Intelligent Enterprise featuring Transform
START NEWS & ANALYSIS OPINION CHANNELS PRODUCT GUIDES REVIEWS TECHWEBCASTS
CONTACTS ARCHIVES ADVANCED SEARCH
Rate & Review
Letter to the Editor
E-mail Article
Print Article
August 2002

Choose the Right Tools for Content Editing

by Bill Trippe

It's ironic. Technology providers have been eager to shelve the term document management and embrace content management, but when you look at what many organizations need to manage, the most challenging problem remains ... um ... document content.

Why are documents so challenging? Because they have structure and detail that other applications require — everything from manufacturing part numbers to the names on contracts. As content management systems (CMSs) are integrated with other enterprise applications, a key question is, "How can documents be created and kept up to date by human editors, while at the same time providing the structure and detail that the CMS needs?"

For most CMS implementations, template-based and HTML forms-based interfaces still predominate, especially in applications that connect human users to "fielded" data. For example, marketing staff can change a product price by entering the new value in the CMS interface's price box.

But forms-based interfaces don't hold up well with document-length content. Users are much more comfortable with a familiar word processing interface, including formatting and editorial tools such as spell checking that have become a normal part of document workflow. As a result, many CMS vendors have adopted mechanisms for at least loosely coupling word processing tools with their applications.

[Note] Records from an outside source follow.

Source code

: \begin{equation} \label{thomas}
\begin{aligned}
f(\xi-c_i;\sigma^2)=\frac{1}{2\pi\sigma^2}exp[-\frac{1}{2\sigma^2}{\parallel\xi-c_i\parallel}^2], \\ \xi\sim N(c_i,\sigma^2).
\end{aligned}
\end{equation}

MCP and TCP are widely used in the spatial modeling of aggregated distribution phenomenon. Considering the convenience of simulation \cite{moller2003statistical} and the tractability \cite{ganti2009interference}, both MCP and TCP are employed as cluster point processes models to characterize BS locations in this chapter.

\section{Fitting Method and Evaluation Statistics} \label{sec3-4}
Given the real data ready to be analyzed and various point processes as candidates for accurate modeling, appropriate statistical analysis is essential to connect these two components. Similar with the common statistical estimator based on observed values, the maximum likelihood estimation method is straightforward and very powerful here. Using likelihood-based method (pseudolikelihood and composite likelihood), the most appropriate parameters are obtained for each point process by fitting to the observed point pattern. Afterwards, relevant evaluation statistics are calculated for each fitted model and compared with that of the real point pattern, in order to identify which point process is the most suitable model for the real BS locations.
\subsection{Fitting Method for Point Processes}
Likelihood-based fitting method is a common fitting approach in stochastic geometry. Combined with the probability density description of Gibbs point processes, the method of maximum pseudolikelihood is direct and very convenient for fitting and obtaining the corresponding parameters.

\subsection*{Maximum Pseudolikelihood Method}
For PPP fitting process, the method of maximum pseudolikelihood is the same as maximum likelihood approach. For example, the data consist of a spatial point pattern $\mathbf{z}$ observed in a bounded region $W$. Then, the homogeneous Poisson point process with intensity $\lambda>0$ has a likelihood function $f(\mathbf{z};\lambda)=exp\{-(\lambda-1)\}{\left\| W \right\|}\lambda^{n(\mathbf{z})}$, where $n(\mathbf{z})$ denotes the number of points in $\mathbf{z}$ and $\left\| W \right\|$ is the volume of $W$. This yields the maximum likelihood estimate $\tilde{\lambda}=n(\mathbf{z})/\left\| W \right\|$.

In light of the ongoing need to manage document content, it's natural to wonder whether the documents themselves, or some components of the documents, should be maintained as XML data. Would this choice mean that the people responsible for creating and updating the documents would need to learn XML coding and use XML editing tools?

These questions are only beginning to be answered, and as a result, the state of the art in editorial interfaces is a mixed bag. The CMS implementations now in the field reveal a combination of XML editing tools, template editing and some specialized tools for content conversion, pretagging and posttagging.

Different Needs Demand Different Interfaces

If organizations are going to take full advantage of CMSs, knowledge workers must be able to create and update content themselves and add intelligence to the content being managed. As more and more people in the enterprise contribute and update content, the need increases for simple-to-learn yet powerful tools that allow contributors to concentrate on the material they're creating or updating. They shouldn't have to worry about the intricacies of how content should be tagged for manipulation by the CMS.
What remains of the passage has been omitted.